Al momento de componer, ¿cuándo decidís en qué lengua vas a cantar la canción?

Decidí no decidir eso, dejar que la letra llegue y no forzarla en otra dirección. Viví un tiempo en Brasil, escuché mucha música de allá y durante varios años hablé en portugués.
Las primeras veces que mi cerebro me entregó canciones en otro idioma intenté pasarlas a español, pero no supe mantener la esencia del tema en las traducciones. Es por esa razón que Fugir fue grabada en el idioma en el cual nació. Algo parecido me pasó con When, estaba escuchando música en inglés y hablando el idioma en mi trabajo. Ni bien apareció la canción intenté pasarla inmediatamente al español, pero al modificar la letra percibí que la estaba alterando. Para evitar dañar estos temas, los dejé crecer en el idioma en el cual
llegaron. Probablemente si mañana llegase a oír e incorporar una nueva lengua, la misma también tendría un impacto directo en mis composiciones y me pasaría algo similar.

¿Lo mismo te ocurre con los géneros musicales? 

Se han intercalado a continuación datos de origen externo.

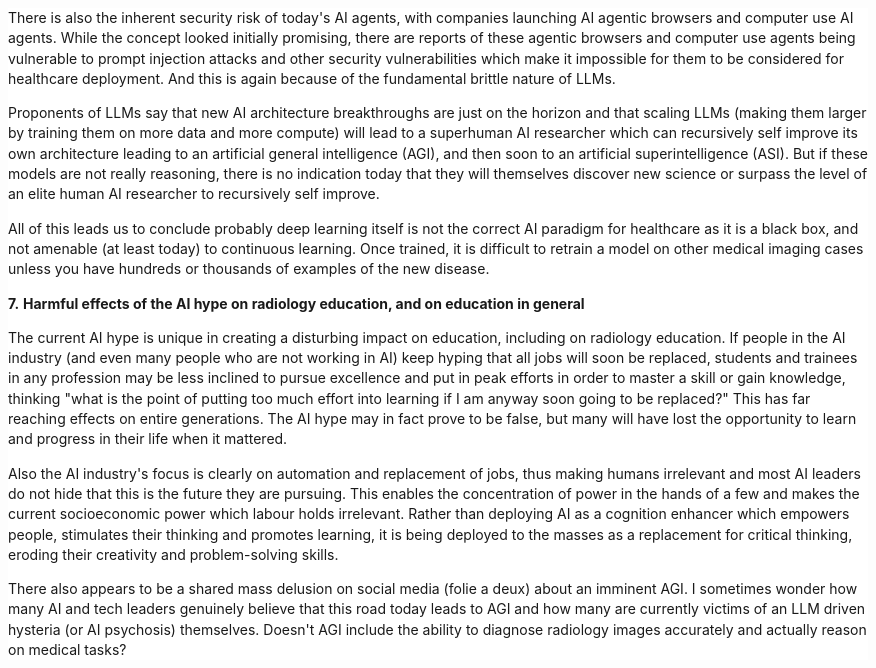 There is also the inherent security risk of today's AI agents, with
companies launching AI agentic browsers and computer use AI agents.
While the concept looked initially promising, there are reports of these
agentic browsers and computer use agents being vulnerable to prompt
injection attacks and other security vulnerabilities which make it
impossible for them to be considered for healthcare deployment. And this
is again because of the fundamental brittle nature of LLMs.

Proponents of LLMs say that new AI architecture breakthroughs are just
on the horizon and that scaling LLMs (making them larger by training
them on more data and more compute) will lead to a superhuman AI
researcher which can recursively self improve its own architecture
leading to an artificial general intelligence (AGI), and then soon to an
artificial superintelligence (ASI). But if these models are not really
reasoning, there is no indication today that they will themselves
discover new science or surpass the level of an elite human AI
researcher to recursively self improve.

All of this leads us to conclude probably deep learning itself is not
the correct AI paradigm for healthcare as it is a black box, and not
amenable (at least today) to continuous learning. Once trained, it is
difficult to retrain a model on other medical imaging cases unless you
have hundreds or thousands of examples of the new disease.

**7.** **Harmful effects of the AI hype on radiology education, and on
education in general**

The current AI hype is unique in creating a disturbing impact on
education, including on radiology education. If people in the AI
industry (and even many people who are not working in AI) keep hyping
that all jobs will soon be replaced, students and trainees in any
profession may be less inclined to pursue excellence and put in peak
efforts in order to master a skill or gain knowledge, thinking "what is
the point of putting too much effort into learning if I am anyway soon
going to be replaced?" This has far reaching effects on entire
generations. The AI hype may in fact prove to be false, but many will
have lost the opportunity to learn and progress in their life when it
mattered.

Also the AI industry's focus is clearly on automation and replacement of
jobs, thus making humans irrelevant and most AI leaders do not hide that
this is the future they are pursuing. This enables the concentration of
power in the hands of a few and makes the current socioeconomic power
which labour holds irrelevant. Rather than deploying AI as a cognition
enhancer which empowers people, stimulates their thinking and promotes
learning, it is being deployed to the masses as a replacement for
critical thinking, eroding their creativity and problem-solving skills.

There also appears to be a shared mass delusion on social media (folie a
deux) about an imminent AGI. I sometimes wonder how many AI and tech
leaders genuinely believe that this road today leads to AGI and how many
are currently victims of an LLM driven hysteria (or AI psychosis)
themselves. Doesn't AGI include the ability to diagnose radiology images
accurately and actually reason on medical tasks?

Si, tampoco lo decido, por ahora. Generalmente no pienso en hacer “tal tipo de música”, eso por lo pronto no me suele funcionar. Las canciones hasta ahora han surgido de una necesidad de comunicar y/o de sanar algo, son el idioma que encuentro para hablar de lo
que me moviliza. Las palabras o las melodías se me aparecen, muchas veces llegan para rescatarme. Puede ser en la calle, en el tren o en el balcón, y me arrastran al piano hasta tomar forma. Pero estoy aprendiendo a investigar ¿De dónde viene esta melodía? ¿Cuáles son los géneros que la atraviesan desde el inconsciente? Esto me está permitiendo abrazar a las canciones y respetar su esencia. Después de escuchar la Hora Azul varias personas preguntaban: ¿Pero qué género es? ¿Opera Indie? ¿Pop oceánico? Yo respondía “Son canciones que parecen cuentos”. En estas nuevas canciones que estoy presentando las influencias musicales quizás sean más reconocibles. Aún así me sigue siendo difícil catalogarlas. Creo que incorporan distintos tipos de influencias musicales que recibí desde
que tengo memoria, lo cual incluye un abanico de géneros muy variado. Sigo recibiendo a las canciones sin pedirles que se enmarquen en un determinado género, estoy aprendiendo a
comprenderlas e investigar de dónde nacen para acompañar a la naturaleza que las originó.